AIM OF THE EXERCISE
How do the lines below between the ones holding "Create a pull request" and "content/participant/<YOUR-USERNAME>.md/", inclusive, read? Give them again exactly, with no other lines.

DATA SHOWN
════════════════════

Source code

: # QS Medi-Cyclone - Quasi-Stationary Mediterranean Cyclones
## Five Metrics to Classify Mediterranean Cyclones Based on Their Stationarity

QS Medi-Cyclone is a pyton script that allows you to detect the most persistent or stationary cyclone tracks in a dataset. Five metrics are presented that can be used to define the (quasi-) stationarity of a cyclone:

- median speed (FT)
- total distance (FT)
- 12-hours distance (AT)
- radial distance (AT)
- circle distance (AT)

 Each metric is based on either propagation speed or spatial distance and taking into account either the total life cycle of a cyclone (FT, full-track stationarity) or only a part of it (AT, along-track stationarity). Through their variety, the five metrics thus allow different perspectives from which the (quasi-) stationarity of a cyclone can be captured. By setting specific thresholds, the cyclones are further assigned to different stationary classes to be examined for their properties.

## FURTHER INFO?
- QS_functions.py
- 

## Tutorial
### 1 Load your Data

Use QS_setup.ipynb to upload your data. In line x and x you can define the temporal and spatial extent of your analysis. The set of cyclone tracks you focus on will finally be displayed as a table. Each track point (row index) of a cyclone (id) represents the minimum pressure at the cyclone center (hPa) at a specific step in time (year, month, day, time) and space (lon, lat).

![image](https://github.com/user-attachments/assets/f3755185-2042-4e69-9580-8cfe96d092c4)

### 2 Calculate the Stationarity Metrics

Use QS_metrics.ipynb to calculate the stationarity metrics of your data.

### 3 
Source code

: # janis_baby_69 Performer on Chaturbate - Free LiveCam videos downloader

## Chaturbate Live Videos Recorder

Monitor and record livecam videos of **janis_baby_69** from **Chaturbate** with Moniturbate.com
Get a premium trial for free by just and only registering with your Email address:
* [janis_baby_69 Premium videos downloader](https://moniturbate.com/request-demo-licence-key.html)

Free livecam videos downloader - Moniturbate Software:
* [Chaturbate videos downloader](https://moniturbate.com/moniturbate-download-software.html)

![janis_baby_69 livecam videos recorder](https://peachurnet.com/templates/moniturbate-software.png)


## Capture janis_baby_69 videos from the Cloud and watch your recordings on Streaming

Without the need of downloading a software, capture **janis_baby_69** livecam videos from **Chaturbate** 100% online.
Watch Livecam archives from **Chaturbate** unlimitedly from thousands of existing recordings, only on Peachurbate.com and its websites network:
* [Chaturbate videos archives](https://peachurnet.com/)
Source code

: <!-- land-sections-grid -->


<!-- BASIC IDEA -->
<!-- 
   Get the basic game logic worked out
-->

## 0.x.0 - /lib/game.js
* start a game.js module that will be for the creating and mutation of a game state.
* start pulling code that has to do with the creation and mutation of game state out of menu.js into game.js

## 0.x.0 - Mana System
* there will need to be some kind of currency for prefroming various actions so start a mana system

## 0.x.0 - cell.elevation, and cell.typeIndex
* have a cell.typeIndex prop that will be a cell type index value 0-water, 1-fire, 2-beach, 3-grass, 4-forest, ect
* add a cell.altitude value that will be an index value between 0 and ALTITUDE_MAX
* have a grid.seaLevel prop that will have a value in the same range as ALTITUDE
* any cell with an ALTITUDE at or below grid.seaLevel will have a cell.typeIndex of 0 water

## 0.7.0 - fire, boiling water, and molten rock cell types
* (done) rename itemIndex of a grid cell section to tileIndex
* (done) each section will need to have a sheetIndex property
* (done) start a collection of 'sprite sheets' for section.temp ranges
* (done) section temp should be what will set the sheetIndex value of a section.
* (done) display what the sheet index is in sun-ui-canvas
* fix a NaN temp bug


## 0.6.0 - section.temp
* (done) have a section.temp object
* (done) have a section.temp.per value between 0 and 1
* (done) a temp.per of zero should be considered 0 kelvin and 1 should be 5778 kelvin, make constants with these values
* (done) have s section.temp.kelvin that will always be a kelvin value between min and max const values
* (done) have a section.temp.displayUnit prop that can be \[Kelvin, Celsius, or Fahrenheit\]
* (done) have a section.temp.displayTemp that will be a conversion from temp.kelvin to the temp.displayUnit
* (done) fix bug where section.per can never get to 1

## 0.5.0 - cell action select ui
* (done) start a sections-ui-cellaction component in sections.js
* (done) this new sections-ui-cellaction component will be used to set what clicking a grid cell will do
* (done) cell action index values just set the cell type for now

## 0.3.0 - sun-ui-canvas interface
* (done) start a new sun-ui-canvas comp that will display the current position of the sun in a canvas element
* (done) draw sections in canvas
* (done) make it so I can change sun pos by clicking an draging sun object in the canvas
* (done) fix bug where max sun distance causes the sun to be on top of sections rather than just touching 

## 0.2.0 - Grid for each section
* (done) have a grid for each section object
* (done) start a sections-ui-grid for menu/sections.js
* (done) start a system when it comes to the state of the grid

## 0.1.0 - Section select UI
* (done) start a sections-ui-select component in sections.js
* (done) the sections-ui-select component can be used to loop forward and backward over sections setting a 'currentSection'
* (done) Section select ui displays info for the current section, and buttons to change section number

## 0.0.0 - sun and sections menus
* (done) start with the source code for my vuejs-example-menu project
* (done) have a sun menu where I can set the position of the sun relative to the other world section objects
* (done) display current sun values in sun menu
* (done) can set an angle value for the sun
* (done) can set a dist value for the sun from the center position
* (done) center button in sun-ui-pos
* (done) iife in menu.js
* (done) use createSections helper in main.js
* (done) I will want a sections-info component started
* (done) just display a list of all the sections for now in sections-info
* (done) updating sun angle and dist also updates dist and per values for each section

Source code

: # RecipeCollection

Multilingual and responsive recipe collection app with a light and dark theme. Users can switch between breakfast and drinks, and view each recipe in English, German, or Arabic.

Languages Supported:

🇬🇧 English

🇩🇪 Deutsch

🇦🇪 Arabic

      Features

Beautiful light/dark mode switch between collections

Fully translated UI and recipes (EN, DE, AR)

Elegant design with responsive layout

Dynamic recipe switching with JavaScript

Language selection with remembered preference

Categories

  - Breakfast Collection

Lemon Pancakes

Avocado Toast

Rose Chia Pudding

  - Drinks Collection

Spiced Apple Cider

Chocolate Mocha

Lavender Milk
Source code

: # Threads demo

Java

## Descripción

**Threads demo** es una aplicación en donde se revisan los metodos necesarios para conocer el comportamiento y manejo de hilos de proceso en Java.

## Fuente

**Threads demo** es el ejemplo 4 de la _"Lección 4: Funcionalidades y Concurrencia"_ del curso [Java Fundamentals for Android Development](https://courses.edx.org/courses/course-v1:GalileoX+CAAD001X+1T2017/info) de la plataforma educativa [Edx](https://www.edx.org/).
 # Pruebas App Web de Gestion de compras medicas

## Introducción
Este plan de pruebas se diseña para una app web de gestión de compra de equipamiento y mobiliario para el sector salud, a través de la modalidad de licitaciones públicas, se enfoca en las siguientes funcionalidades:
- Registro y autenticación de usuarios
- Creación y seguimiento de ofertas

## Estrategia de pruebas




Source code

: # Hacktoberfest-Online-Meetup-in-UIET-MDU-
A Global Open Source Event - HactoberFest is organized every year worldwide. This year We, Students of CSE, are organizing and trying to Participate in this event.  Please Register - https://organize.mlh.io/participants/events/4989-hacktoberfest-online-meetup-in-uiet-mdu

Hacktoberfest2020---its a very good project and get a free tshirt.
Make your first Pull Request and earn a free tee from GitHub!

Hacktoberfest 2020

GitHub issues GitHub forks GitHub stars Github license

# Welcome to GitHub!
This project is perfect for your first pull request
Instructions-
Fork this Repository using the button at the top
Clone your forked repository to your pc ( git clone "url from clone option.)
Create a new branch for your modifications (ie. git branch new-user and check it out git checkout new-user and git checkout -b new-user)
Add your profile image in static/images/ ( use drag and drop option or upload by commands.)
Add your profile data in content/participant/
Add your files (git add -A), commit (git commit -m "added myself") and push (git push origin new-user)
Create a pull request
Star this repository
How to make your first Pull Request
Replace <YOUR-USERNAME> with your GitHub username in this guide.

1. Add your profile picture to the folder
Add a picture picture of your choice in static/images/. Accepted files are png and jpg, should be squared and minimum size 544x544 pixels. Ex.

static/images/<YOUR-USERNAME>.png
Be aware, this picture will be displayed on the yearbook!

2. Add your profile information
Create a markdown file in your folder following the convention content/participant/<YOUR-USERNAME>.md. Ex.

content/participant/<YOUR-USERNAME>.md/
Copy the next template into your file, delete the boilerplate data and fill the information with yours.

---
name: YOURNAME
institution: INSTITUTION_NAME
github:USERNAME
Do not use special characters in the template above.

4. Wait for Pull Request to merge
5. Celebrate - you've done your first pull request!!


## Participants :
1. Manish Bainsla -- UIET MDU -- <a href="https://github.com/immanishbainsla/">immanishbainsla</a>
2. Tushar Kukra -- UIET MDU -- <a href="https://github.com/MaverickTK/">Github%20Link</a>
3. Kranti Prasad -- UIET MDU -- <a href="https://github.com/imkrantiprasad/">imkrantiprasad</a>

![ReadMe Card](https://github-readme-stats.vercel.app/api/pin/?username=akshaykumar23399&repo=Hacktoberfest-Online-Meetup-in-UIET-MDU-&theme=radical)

════════════════════

WRITTEN SOLUTION
Create a pull request
Star this repository
How to make your first Pull Request
Replace <YOUR-USERNAME> with your GitHub username in this guide.

1. Add your profile picture to the folder
Add a picture picture of your choice in static/images/. Accepted files are png and jpg, should be squared and minimum size 544x544 pixels. Ex.

static/images/<YOUR-USERNAME>.png
Be aware, this picture will be displayed on the yearbook!

2. Add your profile information
Create a markdown file in your folder following the convention content/participant/<YOUR-USERNAME>.md. Ex.

content/participant/<YOUR-USERNAME>.md/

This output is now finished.